__Action item__. Copy, from the data below, each line that has the word "Product".

__Working data__.
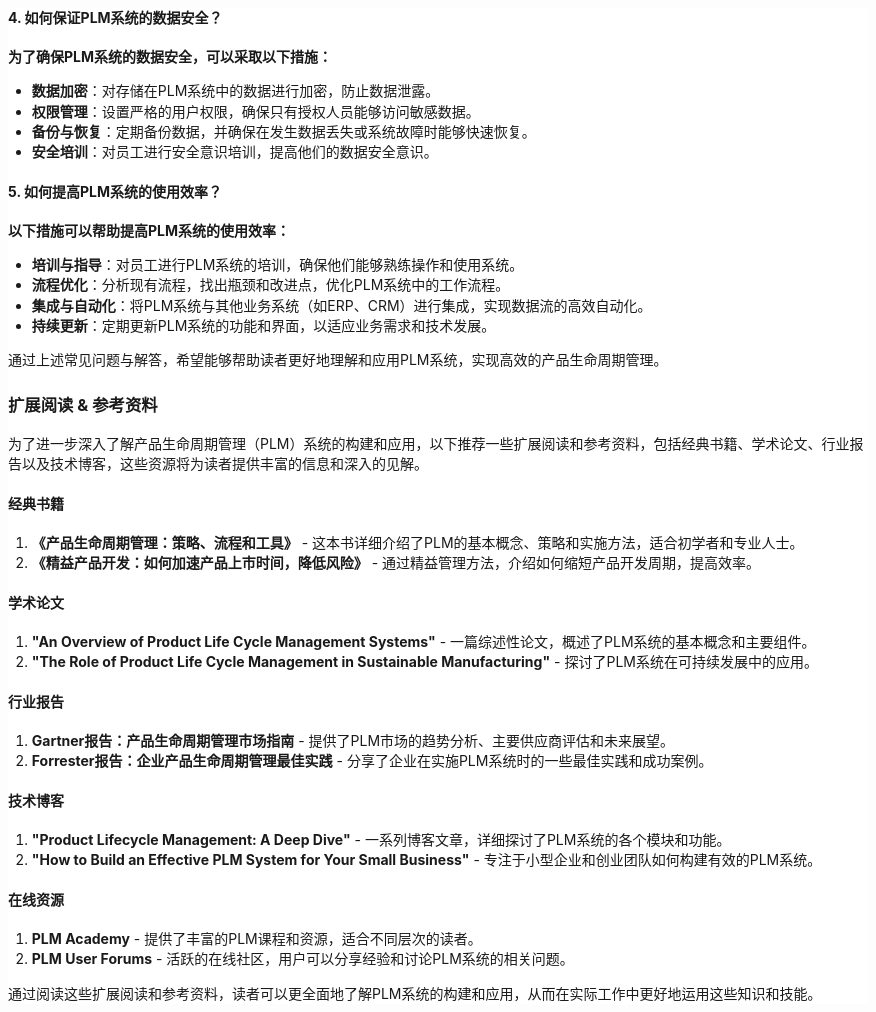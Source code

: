 #### 4. 如何保证PLM系统的数据安全？

**为了确保PLM系统的数据安全，可以采取以下措施：**

- **数据加密**：对存储在PLM系统中的数据进行加密，防止数据泄露。
- **权限管理**：设置严格的用户权限，确保只有授权人员能够访问敏感数据。
- **备份与恢复**：定期备份数据，并确保在发生数据丢失或系统故障时能够快速恢复。
- **安全培训**：对员工进行安全意识培训，提高他们的数据安全意识。

#### 5. 如何提高PLM系统的使用效率？

**以下措施可以帮助提高PLM系统的使用效率：**

- **培训与指导**：对员工进行PLM系统的培训，确保他们能够熟练操作和使用系统。
- **流程优化**：分析现有流程，找出瓶颈和改进点，优化PLM系统中的工作流程。
- **集成与自动化**：将PLM系统与其他业务系统（如ERP、CRM）进行集成，实现数据流的高效自动化。
- **持续更新**：定期更新PLM系统的功能和界面，以适应业务需求和技术发展。

通过上述常见问题与解答，希望能够帮助读者更好地理解和应用PLM系统，实现高效的产品生命周期管理。

### 扩展阅读 & 参考资料

为了进一步深入了解产品生命周期管理（PLM）系统的构建和应用，以下推荐一些扩展阅读和参考资料，包括经典书籍、学术论文、行业报告以及技术博客，这些资源将为读者提供丰富的信息和深入的见解。

#### 经典书籍

1. **《产品生命周期管理：策略、流程和工具》** - 这本书详细介绍了PLM的基本概念、策略和实施方法，适合初学者和专业人士。
2. **《精益产品开发：如何加速产品上市时间，降低风险》** - 通过精益管理方法，介绍如何缩短产品开发周期，提高效率。

#### 学术论文

1. **"An Overview of Product Life Cycle Management Systems"** - 一篇综述性论文，概述了PLM系统的基本概念和主要组件。
2. **"The Role of Product Life Cycle Management in Sustainable Manufacturing"** - 探讨了PLM系统在可持续发展中的应用。

#### 行业报告

1. **Gartner报告：产品生命周期管理市场指南** - 提供了PLM市场的趋势分析、主要供应商评估和未来展望。
2. **Forrester报告：企业产品生命周期管理最佳实践** - 分享了企业在实施PLM系统时的一些最佳实践和成功案例。

#### 技术博客

1. **"Product Lifecycle Management: A Deep Dive"** - 一系列博客文章，详细探讨了PLM系统的各个模块和功能。
2. **"How to Build an Effective PLM System for Your Small Business"** - 专注于小型企业和创业团队如何构建有效的PLM系统。

#### 在线资源

1. **PLM Academy** - 提供了丰富的PLM课程和资源，适合不同层次的读者。
2. **PLM User Forums** - 活跃的在线社区，用户可以分享经验和讨论PLM系统的相关问题。

通过阅读这些扩展阅读和参考资料，读者可以更全面地了解PLM系统的构建和应用，从而在实际工作中更好地运用这些知识和技能。

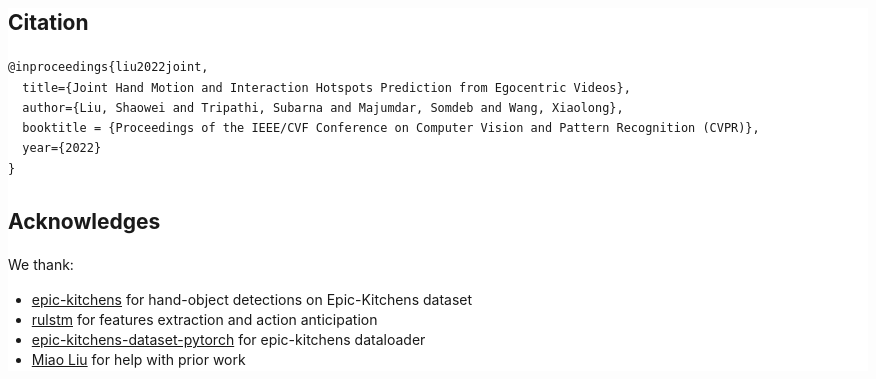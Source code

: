 ## Citation
```latex
@inproceedings{liu2022joint,
  title={Joint Hand Motion and Interaction Hotspots Prediction from Egocentric Videos},
  author={Liu, Shaowei and Tripathi, Subarna and Majumdar, Somdeb and Wang, Xiaolong},
  booktitle = {Proceedings of the IEEE/CVF Conference on Computer Vision and Pattern Recognition (CVPR)},
  year={2022}
}
```

## Acknowledges
We thank:
* [epic-kitchens](https://github.com/epic-kitchens/epic-kitchens-100-hand-object-bboxes) for hand-object detections on Epic-Kitchens dataset
* [rulstm](https://github.com/fpv-iplab/rulstm) for features extraction and action anticipation
* [epic-kitchens-dataset-pytorch](https://github.com/guglielmocamporese/epic-kitchens-dataset-pytorch) for 
epic-kitchens dataloader
* [Miao Liu](https://aptx4869lm.github.io/) for help with prior work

__Written solution__.
1. **"An Overview of Product Life Cycle Management Systems"** - 一篇综述性论文，概述了PLM系统的基本概念和主要组件。
2. **"The Role of Product Life Cycle Management in Sustainable Manufacturing"** - 探讨了PLM系统在可持续发展中的应用。
1. **"Product Lifecycle Management: A Deep Dive"** - 一系列博客文章，详细探讨了PLM系统的各个模块和功能。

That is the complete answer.